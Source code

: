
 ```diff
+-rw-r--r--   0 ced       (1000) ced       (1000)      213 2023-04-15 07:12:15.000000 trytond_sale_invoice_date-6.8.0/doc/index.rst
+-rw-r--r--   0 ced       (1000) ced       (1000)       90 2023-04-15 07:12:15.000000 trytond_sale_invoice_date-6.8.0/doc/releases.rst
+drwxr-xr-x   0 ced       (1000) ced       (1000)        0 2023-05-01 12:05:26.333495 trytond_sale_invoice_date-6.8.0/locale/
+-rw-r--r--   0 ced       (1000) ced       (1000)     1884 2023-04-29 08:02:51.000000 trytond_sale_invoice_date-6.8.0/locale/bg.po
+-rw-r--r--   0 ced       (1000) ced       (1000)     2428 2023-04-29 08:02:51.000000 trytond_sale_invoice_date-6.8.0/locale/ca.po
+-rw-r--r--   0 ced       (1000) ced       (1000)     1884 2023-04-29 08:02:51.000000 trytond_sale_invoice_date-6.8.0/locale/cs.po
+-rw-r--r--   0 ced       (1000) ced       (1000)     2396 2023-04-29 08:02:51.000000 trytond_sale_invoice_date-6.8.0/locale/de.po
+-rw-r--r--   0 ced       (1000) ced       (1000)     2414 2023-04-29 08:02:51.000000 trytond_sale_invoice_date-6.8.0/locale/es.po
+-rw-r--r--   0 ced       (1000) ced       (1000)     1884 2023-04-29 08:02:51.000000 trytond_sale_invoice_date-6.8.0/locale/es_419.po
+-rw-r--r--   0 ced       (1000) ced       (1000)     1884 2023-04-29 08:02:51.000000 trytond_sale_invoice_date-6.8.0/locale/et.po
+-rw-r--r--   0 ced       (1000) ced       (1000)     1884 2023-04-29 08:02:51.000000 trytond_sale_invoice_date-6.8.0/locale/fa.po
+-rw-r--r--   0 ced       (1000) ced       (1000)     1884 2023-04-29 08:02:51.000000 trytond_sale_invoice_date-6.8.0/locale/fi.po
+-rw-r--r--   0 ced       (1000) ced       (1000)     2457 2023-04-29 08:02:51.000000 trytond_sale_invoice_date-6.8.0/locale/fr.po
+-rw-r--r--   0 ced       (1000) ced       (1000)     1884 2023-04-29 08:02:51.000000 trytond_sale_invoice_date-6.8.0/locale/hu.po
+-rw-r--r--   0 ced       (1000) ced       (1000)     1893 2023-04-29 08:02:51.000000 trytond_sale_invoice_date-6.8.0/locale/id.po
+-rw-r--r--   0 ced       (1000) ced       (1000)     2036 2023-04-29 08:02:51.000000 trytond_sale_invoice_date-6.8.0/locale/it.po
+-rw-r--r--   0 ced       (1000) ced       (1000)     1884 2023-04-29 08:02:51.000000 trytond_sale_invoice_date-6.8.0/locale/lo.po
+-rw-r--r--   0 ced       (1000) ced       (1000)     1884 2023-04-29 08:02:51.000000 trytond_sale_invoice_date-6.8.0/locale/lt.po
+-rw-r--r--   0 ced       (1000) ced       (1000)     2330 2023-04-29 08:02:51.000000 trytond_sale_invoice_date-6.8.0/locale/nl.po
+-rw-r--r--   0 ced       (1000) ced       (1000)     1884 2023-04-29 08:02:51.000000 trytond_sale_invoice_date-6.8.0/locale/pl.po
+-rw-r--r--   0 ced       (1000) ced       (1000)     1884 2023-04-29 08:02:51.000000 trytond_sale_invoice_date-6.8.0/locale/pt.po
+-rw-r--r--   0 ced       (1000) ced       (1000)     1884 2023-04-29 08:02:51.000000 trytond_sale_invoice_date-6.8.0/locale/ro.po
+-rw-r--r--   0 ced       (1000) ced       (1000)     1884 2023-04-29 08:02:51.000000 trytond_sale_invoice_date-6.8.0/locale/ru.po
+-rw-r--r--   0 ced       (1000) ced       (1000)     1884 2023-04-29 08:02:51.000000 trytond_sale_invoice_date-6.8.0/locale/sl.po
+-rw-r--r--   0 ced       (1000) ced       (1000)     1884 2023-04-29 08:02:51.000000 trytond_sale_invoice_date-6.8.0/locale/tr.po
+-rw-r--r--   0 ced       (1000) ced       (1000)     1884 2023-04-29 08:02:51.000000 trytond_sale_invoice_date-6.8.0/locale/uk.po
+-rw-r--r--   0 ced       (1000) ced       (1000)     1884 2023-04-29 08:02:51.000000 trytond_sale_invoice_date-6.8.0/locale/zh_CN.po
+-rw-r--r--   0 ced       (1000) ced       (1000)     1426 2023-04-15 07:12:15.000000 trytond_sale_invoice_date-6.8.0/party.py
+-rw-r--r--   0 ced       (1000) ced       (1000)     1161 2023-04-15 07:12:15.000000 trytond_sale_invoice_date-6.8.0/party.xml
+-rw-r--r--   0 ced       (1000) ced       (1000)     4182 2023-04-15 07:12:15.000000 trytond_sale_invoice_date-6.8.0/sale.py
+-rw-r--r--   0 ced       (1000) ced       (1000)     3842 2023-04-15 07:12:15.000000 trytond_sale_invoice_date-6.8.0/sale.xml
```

**Problem description:** Count every line of the entries that holds the string "party". Please answer with the count alone.

**Output:** 2